Gênero: comédia romântica
Origem: Irlanda
Direção e roteiro: Elizabeth Gill
Com: Sean Campion, Flora Montgomery, Jean Butler, Fiona Gascott
Abusivamente romântico, “Todas as cores do amor” celebra a diversidade sexual. Quando se trata do amor, os seres humanos agem com se fossem peixinhos dourados, cuja memória dura apenas três segundos, depois de uma volta pelo aquário tudo é novidade. Cada vez que dois peixinhos se vêem, é como se fosse a primeira vez. Ou seja, a cada vez que nos apaixonamos, esquecemos todas as eventuais decepções do amor antigo e nos jogamos de cabeça na nova paixão. O filme escrito e dirigido por Liz Gill, que já foi assistente de Martin Scorsese, se desenvolve de forma semelhante ao famoso poema “Quadrilha”, de Carlos Drummond de Andrade – “João amava Teresa que amava Raimundo que amava...”. Mas os relacionamentos aqui, contemporâneos, também envolvem casos homossexuais.
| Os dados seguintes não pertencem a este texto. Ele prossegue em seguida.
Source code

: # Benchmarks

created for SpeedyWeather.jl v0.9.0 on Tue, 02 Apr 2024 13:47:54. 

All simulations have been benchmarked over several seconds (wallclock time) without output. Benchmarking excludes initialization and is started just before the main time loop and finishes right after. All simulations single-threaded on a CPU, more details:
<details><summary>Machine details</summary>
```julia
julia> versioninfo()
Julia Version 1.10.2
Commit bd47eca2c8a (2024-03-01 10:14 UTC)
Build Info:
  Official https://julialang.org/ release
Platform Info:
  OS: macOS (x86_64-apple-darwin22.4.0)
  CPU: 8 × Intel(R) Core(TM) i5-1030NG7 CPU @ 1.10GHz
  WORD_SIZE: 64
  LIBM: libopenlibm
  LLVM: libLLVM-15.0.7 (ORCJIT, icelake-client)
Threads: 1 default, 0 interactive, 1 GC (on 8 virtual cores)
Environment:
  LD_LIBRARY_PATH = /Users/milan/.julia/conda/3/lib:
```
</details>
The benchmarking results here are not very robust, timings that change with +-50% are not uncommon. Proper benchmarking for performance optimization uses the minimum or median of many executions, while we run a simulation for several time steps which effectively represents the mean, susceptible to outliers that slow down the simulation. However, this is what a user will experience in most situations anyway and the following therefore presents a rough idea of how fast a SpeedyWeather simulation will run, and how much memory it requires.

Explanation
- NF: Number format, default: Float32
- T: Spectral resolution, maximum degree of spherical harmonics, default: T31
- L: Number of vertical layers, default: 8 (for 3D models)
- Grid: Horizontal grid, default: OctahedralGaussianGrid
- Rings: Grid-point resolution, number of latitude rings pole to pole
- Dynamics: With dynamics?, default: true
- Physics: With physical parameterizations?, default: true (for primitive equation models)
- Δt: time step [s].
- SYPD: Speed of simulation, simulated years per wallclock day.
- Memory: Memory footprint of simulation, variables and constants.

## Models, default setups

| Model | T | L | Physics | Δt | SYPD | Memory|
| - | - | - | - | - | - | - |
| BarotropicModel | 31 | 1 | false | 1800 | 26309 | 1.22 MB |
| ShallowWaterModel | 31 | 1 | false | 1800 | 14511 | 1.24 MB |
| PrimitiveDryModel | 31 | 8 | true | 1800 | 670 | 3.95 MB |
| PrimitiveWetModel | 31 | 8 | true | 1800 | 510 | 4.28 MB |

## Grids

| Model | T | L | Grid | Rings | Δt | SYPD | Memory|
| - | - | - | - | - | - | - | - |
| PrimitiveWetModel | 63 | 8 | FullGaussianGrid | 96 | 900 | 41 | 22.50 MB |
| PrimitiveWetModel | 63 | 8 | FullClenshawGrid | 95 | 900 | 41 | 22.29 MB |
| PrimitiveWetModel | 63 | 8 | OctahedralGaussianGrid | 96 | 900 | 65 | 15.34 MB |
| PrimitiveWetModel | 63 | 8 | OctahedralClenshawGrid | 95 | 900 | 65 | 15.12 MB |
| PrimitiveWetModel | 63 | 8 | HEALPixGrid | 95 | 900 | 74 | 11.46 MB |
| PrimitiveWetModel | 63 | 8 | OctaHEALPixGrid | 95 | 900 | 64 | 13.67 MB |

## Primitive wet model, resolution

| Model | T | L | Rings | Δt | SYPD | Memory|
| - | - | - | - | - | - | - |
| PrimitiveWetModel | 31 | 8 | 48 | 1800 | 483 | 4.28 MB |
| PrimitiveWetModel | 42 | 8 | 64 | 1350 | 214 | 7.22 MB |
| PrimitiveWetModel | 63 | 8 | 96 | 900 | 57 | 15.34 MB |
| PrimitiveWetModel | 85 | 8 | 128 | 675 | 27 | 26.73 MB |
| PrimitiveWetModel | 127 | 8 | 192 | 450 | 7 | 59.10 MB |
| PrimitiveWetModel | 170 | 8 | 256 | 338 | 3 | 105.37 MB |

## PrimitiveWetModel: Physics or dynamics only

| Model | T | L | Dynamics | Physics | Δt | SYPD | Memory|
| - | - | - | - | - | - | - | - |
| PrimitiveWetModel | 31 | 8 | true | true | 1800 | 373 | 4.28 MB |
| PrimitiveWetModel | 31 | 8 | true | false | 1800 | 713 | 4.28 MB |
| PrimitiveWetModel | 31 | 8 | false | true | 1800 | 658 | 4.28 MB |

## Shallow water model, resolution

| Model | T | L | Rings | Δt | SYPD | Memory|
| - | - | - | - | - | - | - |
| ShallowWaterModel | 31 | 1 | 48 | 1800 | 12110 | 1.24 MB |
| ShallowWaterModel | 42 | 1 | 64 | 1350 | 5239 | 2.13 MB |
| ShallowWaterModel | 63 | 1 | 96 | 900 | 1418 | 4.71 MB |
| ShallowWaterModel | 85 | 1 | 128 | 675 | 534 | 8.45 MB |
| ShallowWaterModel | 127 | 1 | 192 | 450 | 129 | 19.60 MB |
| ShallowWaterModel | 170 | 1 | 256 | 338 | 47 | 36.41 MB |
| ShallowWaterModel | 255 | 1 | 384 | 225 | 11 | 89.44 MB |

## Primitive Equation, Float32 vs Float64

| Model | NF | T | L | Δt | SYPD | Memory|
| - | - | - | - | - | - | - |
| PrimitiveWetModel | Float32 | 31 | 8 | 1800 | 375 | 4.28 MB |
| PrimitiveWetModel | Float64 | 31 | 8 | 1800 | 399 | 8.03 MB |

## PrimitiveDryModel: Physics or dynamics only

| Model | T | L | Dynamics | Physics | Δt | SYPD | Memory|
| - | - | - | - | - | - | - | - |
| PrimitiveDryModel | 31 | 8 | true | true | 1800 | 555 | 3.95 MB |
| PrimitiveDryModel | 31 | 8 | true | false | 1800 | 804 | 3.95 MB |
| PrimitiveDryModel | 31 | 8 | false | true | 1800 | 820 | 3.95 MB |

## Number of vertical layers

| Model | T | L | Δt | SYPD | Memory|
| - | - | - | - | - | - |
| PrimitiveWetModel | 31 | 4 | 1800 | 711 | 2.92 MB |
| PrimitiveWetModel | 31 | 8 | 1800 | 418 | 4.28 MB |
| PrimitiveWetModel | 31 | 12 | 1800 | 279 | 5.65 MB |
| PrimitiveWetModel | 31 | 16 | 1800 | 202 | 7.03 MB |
Um ciclo de romances se inicia dentro de um grupo de pessoas que freqüentam o mesmo café em Dublin, na Irlanda. O ponto de partida da “quadrilha” irlandesa é Tom, um professor quarentão que insiste em namorar moças jovens, para as quais sempre conta a história dos peixinhos e lê o mesmo poema alemão. Ele namora Clara, mas também se interessa por Isolde. Clara descobre e se envolve com a lésbica Angie, melhor amiga do gay Red, que por sua vez se apaixona e é correspondido pelo barman David, namorado de Rosie. A rede de relações aumenta um pouco mais e todos os personagens acabam tendo um certo tipo de contato com os demais – alguns até transitam pelas opções sexuais, mudando e retomando sua posição. Alguns querem se casar, outros querem apenas ter um caso sem compromissos. Uns traem seus parceiros e outros descobrem mais sobre sua própria sexualidade. Mas o desejo é sempre o mesmo: achar a felicidade e a única coisa em que todos concordam é que não dá para viver sem amor. E tudo ao som de muita bossa nova com composições de Tom Jobim e cantadas em português carregado de sotaque.